6:00 PM: Time for the keynote speech. Back at home, find your most uncomfortable chair and fire up that Joan Didion documentary on Netflix. You may either turn the volume up way too high or so low she’s basically mute. Check-in on Facebook, noting that you are #AWPAwesomelyWonderingAtHerProfundity. Text all of your friends to ask where they are seated. Repeatedly tell them that we all need to listen to this literary icon. Miss most of what Joan has to say.

7:15 PM: Recreate the experience of the post-AWP-keynote Q&A by going on Twitter and asking if anyone has any opinions.

7:30 PM: Drive to the nearest coffee shop and listen to your local high school’s creative writing class’s slam poetry. Cheer robustly for every single performer. Find the one who seemed most nervous and loudly proclaim that they have “Got IT!” Tell everyone you talk to that you are a writer too. Feel strangely angry after the event wraps up without anyone asking to see your work. Now you’ve gone to an off-site AWP reading.

8:30 PM: Park several blocks away from your home and walk the rest of the way in the moonlight, thinking deep thoughts about the nature of art and meaning, and also about how AWP is probably a lot more fun if you have a book deal to brag about, and no one’s freaking out about a modern-day plague.

8:50 PM: Replicate the experience of locking yourself out of your hotel room by throwing your key into the yard.
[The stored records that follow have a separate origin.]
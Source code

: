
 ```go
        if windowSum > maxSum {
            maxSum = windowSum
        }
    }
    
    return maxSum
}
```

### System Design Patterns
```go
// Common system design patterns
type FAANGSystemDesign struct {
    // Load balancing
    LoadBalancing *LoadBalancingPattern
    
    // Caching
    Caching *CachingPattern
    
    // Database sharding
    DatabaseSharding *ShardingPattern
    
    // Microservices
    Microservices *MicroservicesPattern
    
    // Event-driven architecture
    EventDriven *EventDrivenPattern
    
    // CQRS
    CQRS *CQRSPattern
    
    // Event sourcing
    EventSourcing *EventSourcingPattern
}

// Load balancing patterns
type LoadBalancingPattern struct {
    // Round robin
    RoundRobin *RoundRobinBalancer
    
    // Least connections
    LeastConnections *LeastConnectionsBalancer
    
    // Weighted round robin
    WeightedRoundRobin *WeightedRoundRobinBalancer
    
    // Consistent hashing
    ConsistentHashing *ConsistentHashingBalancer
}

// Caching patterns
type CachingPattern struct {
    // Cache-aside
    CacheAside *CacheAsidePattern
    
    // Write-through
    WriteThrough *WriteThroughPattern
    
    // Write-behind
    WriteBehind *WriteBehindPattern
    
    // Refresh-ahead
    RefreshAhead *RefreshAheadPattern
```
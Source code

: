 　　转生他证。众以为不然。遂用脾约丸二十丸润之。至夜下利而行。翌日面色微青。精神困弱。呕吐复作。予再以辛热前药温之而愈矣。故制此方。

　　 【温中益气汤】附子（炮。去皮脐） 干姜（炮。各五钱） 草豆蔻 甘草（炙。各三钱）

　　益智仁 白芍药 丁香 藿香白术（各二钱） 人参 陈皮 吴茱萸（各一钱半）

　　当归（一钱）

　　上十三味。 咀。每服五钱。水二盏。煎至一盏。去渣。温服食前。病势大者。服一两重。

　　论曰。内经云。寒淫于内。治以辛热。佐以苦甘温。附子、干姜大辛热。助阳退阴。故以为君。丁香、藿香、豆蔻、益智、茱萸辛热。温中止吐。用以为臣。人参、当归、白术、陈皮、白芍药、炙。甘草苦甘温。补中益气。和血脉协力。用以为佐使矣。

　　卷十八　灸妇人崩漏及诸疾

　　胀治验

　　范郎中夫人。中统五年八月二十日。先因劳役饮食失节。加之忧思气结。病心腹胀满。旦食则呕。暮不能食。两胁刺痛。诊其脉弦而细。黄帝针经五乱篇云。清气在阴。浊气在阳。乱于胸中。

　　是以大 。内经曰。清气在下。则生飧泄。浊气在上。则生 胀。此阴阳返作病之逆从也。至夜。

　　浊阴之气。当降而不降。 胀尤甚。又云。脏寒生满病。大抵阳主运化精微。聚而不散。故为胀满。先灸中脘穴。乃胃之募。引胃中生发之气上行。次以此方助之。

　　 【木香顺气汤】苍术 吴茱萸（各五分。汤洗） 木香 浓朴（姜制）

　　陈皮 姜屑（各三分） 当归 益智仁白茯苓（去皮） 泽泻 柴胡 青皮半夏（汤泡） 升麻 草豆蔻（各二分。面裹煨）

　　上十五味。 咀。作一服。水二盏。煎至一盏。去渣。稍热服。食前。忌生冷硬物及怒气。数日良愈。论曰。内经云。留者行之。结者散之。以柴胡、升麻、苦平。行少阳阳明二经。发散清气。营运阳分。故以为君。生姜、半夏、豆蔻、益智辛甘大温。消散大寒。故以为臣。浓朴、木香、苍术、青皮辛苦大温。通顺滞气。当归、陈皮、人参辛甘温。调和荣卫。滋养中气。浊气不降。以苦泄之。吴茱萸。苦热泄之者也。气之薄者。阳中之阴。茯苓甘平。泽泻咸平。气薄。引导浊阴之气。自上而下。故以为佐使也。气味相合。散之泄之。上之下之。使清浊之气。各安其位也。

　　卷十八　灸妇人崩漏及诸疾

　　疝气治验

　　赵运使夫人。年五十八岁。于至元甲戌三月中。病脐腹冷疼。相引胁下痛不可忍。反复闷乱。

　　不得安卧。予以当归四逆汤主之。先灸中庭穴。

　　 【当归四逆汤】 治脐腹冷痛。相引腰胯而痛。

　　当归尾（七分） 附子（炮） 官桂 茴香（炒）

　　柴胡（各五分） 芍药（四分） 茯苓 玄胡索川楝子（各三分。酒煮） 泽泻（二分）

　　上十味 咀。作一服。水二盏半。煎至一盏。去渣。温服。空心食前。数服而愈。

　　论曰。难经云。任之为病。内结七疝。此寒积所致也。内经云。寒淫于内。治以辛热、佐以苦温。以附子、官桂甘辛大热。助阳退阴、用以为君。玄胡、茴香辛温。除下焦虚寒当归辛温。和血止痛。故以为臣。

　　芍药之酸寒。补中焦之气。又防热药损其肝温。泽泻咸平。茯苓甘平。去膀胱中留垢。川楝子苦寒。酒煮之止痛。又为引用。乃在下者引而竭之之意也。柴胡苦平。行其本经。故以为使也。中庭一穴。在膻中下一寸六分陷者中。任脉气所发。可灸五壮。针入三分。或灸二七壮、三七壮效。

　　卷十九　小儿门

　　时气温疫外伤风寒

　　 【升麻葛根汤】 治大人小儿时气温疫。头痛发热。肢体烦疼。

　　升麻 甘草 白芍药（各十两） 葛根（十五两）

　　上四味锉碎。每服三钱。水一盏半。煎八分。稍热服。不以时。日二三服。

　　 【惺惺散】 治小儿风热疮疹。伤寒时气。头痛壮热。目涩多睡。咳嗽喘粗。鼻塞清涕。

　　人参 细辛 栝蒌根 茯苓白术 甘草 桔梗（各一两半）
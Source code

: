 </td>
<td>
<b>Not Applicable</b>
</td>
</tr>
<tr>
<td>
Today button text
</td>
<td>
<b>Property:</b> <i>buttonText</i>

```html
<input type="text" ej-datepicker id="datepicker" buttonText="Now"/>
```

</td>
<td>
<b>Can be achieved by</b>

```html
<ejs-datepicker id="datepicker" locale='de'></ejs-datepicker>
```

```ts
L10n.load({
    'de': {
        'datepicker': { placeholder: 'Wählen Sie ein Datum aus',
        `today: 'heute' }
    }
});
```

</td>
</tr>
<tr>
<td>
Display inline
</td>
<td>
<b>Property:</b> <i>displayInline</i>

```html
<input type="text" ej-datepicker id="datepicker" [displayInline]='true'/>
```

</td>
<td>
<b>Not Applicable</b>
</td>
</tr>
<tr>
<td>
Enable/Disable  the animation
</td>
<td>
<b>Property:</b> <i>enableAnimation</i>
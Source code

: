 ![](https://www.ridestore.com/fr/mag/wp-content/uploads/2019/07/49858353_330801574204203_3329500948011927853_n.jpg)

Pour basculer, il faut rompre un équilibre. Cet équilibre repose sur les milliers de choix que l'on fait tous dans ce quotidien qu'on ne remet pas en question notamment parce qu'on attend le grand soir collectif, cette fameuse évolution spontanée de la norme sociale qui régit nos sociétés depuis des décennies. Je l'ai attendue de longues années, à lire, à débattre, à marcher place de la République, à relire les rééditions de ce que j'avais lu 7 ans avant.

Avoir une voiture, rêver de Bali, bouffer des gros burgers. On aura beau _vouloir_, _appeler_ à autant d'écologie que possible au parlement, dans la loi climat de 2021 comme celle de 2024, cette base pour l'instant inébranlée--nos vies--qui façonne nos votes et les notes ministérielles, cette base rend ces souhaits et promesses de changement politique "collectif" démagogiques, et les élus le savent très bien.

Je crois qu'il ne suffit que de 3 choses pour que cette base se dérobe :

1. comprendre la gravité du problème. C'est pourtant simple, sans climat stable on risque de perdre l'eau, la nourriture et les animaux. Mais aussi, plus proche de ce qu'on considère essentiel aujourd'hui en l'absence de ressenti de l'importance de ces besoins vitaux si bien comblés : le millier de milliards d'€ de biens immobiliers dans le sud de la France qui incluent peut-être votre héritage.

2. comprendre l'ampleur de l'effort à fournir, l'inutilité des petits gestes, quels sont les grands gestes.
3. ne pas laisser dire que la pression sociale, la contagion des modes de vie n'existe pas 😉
Call your best friend to come over with their key and let you in. When they arrive, give them a beer, burst into tears, and say that the day has really made you question some things, and that it might be time to pursue your music instead of writing. This will recreate literally any conversation you have after 8:30 PM at AWP.

9:30 PM: Ask your best friend if they will make out with you, to nail that AWP pub-crawl vibe.

9:40 PM: After they refuse, repeatedly try to pick a fight with your best friend as if your front stoop is the back alley of a bar. Give up after they say, “But it’s Tuesday,” and “Actually, no, I don’t think we’re all going to die,” and “Don’t you have to teach tomorrow?” and “Maybe put all of this feeling into a story or something, God, I don’t know, hon, it’s just, like, a convention, right?”

9:50 PM: Pick up one of your favorite authors’ books and read a few pages. Wow, right? Imagine what you would say to them if you bumped into them in an elevator at AWP. Recollect that the chances of running into Jane Austen in an elevator at AWP are very, very small. Especially this year.

10:00 PM: Set your clock ahead so that it reads 2:00 AM. Wash your hands for another 10 minutes, then it’s time for bed, you party animal. After all, tomorrow’s another amazing day at AWP.